Ich war ja erstmal nicht so begeistert. Das könnte nämlich bis in den nächsten Morgen gehen. Aber was solls, das mache ich ja nicht jeden Tag.
So voll, wie auf dem obigen Bild, war es allerdings nicht. Das Bild ist vom 22. Geburtstag des Reggae Pub im letztes Jahr. Aber auch das ist eher die Ausnahme. Seit dem ich hier lebe geht es jedes Jahr abwärts mit den Besucherzahlen in diesem "Rotlichtviertel" und auch mit denen im Reggae Pub.
Im Prinzip gibt es in Chaweng 2 "Hotspots" für das Nachtleben. Die schon erwähnte Soi Reggae und die Soi Green Mango rund um die Diskothek Green Mango.
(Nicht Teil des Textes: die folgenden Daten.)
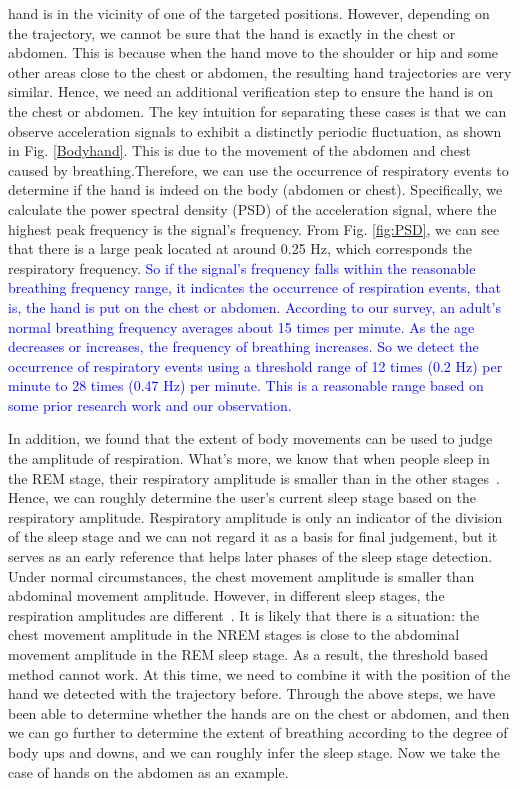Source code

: hand is in the vicinity of one of the targeted positions. However, depending on the trajectory, we cannot be sure that the hand is exactly
in the chest or abdomen. This is because when the hand move to the shoulder or hip and some other areas close to the chest or abdomen, the
resulting hand trajectories are very similar. Hence, we need an additional verification step to ensure the hand is on the chest or abdomen.
The key intuition for separating these cases is that we can observe acceleration signals to exhibit a distinctly periodic fluctuation, as
shown in Fig. \ref{Bodyhand}. This is due to the movement of the abdomen and chest caused by breathing.Therefore, we can use the occurrence
of respiratory events to determine if the hand is indeed on the body (abdomen or chest).
 Specifically, we calculate the power spectral density (PSD) of the acceleration signal, where the highest peak frequency is the signal's frequency. From Fig. \ref{fig:PSD}, we can see that there is a large peak located at around 0.25 Hz, which corresponds the respiratory frequency. \textcolor{blue}{So if the signal's frequency falls within the reasonable breathing frequency range, it indicates the occurrence of respiration events, that is, the hand is put on the chest or abdomen. According to our survey\cite{Breath_frequence}, an adult's normal breathing frequency averages about 15 times per minute. As the age decreases or increases, the frequency of breathing increases. So we detect the occurrence of respiratory events using a threshold range of 12 times (0.2 Hz) per minute to 28 times (0.47 Hz) per minute. This is a reasonable range based on some prior research work and our observation. }

In addition, we found that the extent of body movements can be used to judge the amplitude of respiration. What's more, we know that when people sleep in the REM stage, their respiratory amplitude is smaller than in the other stages~\cite{respiratory1982}. Hence, we can roughly determine the user's current sleep stage based on the respiratory amplitude. Respiratory amplitude is only an indicator of the division of the sleep stage and we can not regard it as a basis for final judgement, but it serves as an early reference that helps later phases of the sleep stage detection. Under normal circumstances, the chest movement amplitude is smaller than abdominal movement amplitude. However, in different sleep stages, the respiration amplitudes are different~\cite{respiratory}. It is likely that there is a situation: the chest movement amplitude in the NREM stages is close to the abdominal movement amplitude in the REM sleep stage. As a result, the threshold based method cannot work. At this time, we need to combine it with the position of the hand we detected with the trajectory before. Through the above steps, we have been able to determine whether the hands are on the chest or abdomen, and then we can go further to determine the extent of breathing according to the degree of body ups and downs, and we can roughly infer the sleep stage. Now we take the case of hands on the abdomen as an example.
Das Green Mango mag ich und viele meiner Freunde eigentlich nicht so sehr. Das ist eher das Revier der 20 bis 30 jährigen. Allerdings auch günstiger gelegen nahe der Beachroad. Aber das muss jeder für sich entscheiden.
Das immer weniger Leute sich in die Bars "verirren" liegt einfach gesagt am Wandel der Urlauber, die hierher kommen. Wir Europäer haben einen relativ geringen Anteil am Urlauberkuchen. Immer mehr Chinesen, Südkoreaner, Taiwanesen, Japaner, Araber, Inder, Russen usw. kommen auf die schöne Insel hier. Und die kommen in Gruppen, Familien oder Pärchen. Die haben null Interesse an der Barszene auf Samui.
Und so ist es nicht verwunderlich, dass die volle Aufmerksamkeit der Mädels, die in den Bars arbeiten, auf den wenigen liegt die dort durchfahren.
Nachdem dann klar ist, dass wir schon etliche Jahre hier leben und einfach nur einen schönen Abend haben möchten ist dann auch klar "was geht". Nämlich ein Bier trinken und Billard spielen.
So gegen 24:00 Uhr sind wir dann noch ins Reggae gelaufen, war ja nicht mehr weit. Ich hatte schon gehört, dass dort eine Band aus Jamaika jeden Abend auftritt. Und die sind echt gut und ein Besuch im Reggae ist wirklich zu empfehlen.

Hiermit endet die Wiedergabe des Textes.